### [Task details]
Search the material for the word "version" and copy each line that holds it.

[Opening Exercise inputs section]

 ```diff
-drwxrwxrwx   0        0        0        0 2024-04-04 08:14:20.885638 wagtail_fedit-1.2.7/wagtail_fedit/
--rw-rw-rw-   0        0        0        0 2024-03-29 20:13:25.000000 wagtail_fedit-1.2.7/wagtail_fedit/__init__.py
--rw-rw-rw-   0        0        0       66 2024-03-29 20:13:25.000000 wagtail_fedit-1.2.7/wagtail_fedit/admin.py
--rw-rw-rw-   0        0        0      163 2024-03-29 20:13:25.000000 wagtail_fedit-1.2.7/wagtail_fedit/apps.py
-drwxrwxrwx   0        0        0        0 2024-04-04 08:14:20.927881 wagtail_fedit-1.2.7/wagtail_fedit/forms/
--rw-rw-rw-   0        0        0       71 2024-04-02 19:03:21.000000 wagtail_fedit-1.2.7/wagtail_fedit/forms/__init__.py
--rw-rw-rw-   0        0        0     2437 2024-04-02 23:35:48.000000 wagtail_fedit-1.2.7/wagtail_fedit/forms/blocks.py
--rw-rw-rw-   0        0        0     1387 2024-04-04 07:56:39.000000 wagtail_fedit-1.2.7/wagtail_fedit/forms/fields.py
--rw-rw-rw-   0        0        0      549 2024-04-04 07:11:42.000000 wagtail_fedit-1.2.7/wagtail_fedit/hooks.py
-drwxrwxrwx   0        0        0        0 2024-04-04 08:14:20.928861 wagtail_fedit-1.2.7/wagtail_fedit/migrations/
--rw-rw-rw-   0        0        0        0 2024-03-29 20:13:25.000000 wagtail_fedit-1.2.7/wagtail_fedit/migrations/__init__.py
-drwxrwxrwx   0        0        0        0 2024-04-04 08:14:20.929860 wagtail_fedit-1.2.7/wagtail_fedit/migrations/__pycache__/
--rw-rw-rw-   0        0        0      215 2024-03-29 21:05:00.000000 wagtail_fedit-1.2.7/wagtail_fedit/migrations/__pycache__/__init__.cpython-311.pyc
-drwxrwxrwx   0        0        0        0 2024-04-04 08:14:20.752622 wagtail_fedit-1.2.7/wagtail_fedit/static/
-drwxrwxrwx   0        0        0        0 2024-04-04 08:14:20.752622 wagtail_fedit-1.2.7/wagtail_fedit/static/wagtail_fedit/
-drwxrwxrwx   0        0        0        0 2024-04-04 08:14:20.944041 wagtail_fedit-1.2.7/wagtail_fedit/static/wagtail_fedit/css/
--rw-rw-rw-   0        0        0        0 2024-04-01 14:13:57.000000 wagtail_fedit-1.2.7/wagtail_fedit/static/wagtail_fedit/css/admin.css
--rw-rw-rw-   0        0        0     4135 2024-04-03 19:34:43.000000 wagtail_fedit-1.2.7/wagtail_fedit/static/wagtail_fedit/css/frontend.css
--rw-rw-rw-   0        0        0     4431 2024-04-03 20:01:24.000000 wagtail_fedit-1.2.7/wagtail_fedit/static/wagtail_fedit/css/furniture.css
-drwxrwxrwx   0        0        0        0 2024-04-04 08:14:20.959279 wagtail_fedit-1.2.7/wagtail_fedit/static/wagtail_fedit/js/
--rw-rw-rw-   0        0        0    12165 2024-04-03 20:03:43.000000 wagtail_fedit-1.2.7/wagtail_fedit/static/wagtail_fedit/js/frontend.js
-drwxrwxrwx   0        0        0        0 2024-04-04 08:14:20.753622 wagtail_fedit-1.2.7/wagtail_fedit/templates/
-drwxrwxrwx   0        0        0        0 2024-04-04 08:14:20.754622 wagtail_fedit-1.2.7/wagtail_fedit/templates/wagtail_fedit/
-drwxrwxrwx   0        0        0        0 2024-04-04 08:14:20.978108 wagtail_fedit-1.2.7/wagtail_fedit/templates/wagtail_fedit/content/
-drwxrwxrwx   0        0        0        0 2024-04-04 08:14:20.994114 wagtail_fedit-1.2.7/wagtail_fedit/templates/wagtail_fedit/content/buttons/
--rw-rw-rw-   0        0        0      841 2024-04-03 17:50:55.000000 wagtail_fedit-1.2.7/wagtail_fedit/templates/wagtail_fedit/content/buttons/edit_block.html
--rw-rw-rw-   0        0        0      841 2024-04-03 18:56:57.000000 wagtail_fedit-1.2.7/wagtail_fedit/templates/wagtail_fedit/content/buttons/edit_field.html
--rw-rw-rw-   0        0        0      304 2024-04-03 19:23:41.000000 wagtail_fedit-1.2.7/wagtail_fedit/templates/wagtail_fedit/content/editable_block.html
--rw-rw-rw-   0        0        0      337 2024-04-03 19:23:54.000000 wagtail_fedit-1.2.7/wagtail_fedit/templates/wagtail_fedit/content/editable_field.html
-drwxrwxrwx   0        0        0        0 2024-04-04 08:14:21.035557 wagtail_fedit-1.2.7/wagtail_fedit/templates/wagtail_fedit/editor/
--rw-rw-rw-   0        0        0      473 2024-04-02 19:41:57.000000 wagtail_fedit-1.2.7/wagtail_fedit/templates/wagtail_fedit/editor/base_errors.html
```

[Closing Exercise inputs section]
[Opening Exercise inputs section]

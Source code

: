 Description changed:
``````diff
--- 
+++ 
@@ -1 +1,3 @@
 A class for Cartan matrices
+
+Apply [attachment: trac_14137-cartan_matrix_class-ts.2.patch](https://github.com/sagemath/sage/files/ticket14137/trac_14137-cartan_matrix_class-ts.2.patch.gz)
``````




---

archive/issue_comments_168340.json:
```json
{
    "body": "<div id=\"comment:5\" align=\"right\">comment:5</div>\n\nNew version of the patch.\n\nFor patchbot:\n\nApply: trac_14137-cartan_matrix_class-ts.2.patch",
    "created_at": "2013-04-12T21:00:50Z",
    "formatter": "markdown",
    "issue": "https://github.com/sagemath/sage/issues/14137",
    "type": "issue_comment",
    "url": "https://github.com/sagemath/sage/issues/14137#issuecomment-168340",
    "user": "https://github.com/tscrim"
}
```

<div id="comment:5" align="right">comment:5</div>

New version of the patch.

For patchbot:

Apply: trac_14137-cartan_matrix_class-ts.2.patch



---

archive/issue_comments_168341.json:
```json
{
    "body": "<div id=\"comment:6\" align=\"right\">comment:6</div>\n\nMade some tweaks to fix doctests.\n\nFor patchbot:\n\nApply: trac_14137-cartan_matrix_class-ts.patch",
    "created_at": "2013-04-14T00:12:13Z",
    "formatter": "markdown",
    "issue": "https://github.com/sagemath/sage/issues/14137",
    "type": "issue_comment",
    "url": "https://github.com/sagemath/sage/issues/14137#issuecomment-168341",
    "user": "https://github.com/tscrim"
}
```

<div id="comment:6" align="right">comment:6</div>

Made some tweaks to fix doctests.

[Closing Exercise inputs section]

### [Output of the exercise]
    "body": "<div id=\"comment:5\" align=\"right\">comment:5</div>\n\nNew version of the patch.\n\nFor patchbot:\n\nApply: trac_14137-cartan_matrix_class-ts.2.patch",
New version of the patch.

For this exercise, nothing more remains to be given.